BEGIN Records shown

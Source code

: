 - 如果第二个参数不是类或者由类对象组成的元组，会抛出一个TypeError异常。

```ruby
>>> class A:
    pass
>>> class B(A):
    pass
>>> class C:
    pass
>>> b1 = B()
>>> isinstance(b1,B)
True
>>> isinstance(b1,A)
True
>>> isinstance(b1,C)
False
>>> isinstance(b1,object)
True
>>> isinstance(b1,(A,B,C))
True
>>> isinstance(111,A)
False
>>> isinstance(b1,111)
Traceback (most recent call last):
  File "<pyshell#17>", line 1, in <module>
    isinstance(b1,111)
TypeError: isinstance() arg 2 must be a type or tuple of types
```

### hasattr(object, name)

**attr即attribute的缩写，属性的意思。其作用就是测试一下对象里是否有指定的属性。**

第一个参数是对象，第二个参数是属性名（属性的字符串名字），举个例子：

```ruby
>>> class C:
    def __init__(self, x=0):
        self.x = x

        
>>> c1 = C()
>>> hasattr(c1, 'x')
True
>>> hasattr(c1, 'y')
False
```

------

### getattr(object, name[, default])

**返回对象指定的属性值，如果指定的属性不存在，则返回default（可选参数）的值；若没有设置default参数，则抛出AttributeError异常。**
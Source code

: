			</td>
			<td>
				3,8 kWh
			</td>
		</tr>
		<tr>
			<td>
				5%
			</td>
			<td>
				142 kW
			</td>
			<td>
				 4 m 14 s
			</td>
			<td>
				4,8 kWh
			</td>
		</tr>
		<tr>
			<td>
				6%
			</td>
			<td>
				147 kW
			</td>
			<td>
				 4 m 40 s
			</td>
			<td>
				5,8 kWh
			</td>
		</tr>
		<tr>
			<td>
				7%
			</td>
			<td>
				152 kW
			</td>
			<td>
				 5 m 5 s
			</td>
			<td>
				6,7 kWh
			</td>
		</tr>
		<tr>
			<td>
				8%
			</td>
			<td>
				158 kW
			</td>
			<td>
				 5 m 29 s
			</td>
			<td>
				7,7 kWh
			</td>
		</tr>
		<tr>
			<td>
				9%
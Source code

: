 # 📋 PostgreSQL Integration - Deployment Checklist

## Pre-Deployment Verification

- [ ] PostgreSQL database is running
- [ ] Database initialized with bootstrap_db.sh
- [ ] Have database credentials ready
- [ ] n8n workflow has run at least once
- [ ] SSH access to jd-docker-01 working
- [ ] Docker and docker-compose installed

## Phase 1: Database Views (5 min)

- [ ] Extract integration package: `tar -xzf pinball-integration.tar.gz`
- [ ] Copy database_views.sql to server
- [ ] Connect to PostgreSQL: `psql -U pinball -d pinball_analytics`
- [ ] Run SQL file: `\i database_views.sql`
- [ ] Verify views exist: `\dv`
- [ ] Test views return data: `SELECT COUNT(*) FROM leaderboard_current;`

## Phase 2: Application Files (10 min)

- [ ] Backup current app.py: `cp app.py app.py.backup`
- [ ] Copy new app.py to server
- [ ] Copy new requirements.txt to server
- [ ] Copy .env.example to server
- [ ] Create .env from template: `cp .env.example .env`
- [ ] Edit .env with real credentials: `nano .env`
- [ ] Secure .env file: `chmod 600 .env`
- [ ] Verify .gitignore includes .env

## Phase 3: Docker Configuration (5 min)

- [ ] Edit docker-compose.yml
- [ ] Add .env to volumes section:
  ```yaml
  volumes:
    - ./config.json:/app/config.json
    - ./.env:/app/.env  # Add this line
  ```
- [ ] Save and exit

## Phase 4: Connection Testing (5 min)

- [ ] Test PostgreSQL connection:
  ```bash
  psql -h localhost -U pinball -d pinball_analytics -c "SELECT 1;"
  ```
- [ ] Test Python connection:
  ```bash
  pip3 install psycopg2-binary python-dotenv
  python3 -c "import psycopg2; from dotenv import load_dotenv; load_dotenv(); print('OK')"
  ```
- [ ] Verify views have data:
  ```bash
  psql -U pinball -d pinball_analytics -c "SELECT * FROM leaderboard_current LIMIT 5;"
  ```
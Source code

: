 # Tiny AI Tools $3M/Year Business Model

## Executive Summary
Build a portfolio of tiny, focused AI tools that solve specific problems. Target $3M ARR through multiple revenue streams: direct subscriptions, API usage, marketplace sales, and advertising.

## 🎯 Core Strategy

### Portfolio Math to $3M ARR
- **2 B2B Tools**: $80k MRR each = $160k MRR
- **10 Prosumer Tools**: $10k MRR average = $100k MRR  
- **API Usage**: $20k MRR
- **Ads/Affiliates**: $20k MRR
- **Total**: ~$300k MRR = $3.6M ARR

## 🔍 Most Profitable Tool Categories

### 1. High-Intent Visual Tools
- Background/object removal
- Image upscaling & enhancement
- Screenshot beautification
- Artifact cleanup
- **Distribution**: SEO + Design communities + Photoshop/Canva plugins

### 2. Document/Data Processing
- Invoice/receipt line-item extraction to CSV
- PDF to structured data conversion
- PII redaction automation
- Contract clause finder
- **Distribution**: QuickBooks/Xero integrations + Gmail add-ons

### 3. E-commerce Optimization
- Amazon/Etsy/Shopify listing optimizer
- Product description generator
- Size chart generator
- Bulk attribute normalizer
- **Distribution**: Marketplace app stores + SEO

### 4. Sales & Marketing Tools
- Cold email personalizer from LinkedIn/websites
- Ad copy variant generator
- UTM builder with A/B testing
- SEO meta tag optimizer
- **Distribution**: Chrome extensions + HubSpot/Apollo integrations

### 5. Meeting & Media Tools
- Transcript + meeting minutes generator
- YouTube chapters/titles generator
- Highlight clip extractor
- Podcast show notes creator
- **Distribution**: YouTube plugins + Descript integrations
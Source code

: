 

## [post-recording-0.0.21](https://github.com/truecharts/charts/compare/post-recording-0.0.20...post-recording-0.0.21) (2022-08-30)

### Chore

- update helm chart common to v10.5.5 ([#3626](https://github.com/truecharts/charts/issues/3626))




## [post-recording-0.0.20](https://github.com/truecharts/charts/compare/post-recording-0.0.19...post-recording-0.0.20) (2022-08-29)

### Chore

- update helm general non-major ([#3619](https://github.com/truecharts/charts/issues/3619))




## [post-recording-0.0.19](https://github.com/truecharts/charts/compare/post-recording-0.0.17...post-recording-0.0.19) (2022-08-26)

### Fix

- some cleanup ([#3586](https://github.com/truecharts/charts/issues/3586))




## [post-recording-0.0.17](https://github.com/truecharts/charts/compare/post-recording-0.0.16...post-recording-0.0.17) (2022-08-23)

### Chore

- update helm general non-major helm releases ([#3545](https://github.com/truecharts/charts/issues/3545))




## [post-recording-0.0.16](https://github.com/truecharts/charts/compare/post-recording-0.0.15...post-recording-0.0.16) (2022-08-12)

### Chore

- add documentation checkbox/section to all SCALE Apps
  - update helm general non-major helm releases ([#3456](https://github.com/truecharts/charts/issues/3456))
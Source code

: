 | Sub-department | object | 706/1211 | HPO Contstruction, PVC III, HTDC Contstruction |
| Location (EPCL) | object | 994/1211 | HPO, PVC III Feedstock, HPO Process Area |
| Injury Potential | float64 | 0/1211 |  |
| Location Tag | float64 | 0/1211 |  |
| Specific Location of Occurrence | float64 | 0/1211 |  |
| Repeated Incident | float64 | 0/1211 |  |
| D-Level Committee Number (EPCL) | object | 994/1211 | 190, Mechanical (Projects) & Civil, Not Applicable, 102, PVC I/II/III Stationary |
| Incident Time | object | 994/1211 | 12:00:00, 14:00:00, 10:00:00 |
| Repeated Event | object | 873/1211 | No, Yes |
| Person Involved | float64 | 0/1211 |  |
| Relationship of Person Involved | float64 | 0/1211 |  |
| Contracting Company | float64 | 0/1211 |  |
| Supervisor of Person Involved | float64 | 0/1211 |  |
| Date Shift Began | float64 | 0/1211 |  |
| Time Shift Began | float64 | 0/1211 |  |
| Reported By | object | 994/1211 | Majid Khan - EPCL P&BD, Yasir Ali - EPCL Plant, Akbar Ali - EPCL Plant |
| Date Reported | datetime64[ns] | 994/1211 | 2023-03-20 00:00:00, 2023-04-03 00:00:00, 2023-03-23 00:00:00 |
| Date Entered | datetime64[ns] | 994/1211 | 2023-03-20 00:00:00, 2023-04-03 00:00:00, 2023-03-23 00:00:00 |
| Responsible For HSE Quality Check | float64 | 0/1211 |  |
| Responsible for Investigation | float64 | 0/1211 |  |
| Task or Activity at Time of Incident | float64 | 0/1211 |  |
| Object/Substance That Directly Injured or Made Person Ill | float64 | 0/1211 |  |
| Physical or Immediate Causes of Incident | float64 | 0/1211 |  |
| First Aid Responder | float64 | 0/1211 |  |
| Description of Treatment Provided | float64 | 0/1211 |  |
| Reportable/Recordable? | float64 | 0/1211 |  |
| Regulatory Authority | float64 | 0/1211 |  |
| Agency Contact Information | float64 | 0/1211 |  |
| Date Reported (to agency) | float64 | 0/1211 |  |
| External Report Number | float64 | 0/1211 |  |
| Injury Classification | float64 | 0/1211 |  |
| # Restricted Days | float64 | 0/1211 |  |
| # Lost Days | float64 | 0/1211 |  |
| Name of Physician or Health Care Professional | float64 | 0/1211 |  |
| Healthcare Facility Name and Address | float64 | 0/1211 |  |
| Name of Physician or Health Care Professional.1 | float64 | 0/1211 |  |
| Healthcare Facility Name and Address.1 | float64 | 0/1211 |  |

END Records shown

(Exercise instructions): Check every line of the data, and copy the ones that contain "issues".

(Answer for this exercise):
- update helm chart common to v10.5.5 ([#3626](https://github.com/truecharts/charts/issues/3626))
- update helm general non-major ([#3619](https://github.com/truecharts/charts/issues/3619))
- some cleanup ([#3586](https://github.com/truecharts/charts/issues/3586))
- update helm general non-major helm releases ([#3545](https://github.com/truecharts/charts/issues/3545))
  - update helm general non-major helm releases ([#3456](https://github.com/truecharts/charts/issues/3456))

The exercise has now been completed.